The isolated rat liver was perfused with a haemoglobin-free, albumin containing salt solution at 28 degrees and 37 degrees C, respectively, with [4-14C]oestrone as substrate. During perfusion, the functional state of the liver was checked by continuously measuring the oxygen pressure and hydrogen ion concentration in the perfusion medium, flow rate, oxygen tension at various areas of the liver surface, and oxygen consumption; in addition, the following biochemical parameters were determined: ATP, ADP, lactate and pyruvate in liver tissue, and lactate and pyruvate in the perfusion medium.
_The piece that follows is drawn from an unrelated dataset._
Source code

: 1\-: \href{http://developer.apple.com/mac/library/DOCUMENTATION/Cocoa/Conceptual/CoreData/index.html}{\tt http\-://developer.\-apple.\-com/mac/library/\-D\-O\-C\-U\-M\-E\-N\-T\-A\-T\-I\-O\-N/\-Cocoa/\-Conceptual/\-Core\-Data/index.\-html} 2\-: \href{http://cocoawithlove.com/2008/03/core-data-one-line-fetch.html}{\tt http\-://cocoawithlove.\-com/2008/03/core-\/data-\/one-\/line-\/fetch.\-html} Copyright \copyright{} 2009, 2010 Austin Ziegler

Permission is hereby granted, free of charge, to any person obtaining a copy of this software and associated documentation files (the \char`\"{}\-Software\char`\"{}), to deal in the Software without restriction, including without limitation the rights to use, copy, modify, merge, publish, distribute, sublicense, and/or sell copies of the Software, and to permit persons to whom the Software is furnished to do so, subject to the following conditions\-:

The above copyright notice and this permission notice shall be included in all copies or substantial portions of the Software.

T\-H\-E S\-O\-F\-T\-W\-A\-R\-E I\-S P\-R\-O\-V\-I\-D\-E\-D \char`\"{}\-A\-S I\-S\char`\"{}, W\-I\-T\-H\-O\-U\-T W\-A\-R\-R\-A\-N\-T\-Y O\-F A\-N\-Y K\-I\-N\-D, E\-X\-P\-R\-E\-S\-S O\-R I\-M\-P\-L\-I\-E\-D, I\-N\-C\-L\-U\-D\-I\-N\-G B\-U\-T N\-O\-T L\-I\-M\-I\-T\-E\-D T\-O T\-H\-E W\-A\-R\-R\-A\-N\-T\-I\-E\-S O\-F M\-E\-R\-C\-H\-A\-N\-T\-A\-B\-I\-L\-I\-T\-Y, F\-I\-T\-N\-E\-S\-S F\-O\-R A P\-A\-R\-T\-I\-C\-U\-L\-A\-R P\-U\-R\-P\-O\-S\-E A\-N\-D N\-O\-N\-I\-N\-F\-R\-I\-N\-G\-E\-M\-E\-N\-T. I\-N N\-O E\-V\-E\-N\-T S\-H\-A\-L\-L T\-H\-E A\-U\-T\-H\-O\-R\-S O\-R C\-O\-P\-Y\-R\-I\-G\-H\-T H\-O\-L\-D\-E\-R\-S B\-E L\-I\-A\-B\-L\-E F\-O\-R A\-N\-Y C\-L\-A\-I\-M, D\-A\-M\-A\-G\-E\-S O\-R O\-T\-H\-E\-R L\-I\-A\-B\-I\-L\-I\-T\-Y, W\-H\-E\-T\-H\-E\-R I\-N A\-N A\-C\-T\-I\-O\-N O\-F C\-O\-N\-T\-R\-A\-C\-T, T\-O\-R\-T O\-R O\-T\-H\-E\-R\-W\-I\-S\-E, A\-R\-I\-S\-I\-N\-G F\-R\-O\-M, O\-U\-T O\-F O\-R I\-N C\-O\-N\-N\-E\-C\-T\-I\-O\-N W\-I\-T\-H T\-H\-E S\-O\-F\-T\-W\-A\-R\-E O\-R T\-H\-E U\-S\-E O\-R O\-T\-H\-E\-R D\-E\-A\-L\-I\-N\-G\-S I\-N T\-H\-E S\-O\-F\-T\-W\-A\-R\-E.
After 30 min of perfusion, free steroids, steroid glucuronides, steroid sulphates and the remaining water-soluble metabolites, present in liver tissue, perfusion medium and bile, were separated from each other and characterised by thin-layer and paper chromatography. It was found that, during perfusion at 37 degrees C, less hydroxylated metabolites were formed than at 28 degrees C. In contrast, metabolites whose formation is not directly oxygen-dependent, such as glucuronides and sulphates, arose in higher amounts at 37 degrees C than at 28 degrees C. It may be concluded that the relative shortage of oxygen at 37 degrees C leads to a selective impairment of metabolic pathways requiring a sufficient supply of molecular oxygen. Since oxidative processes play an important role in the biogenesis and metabolism of steroid hormones, it is evident that results, obtained in perfusion experiments with haemoglobin-free media at 37 degrees C, must be treated with reserve.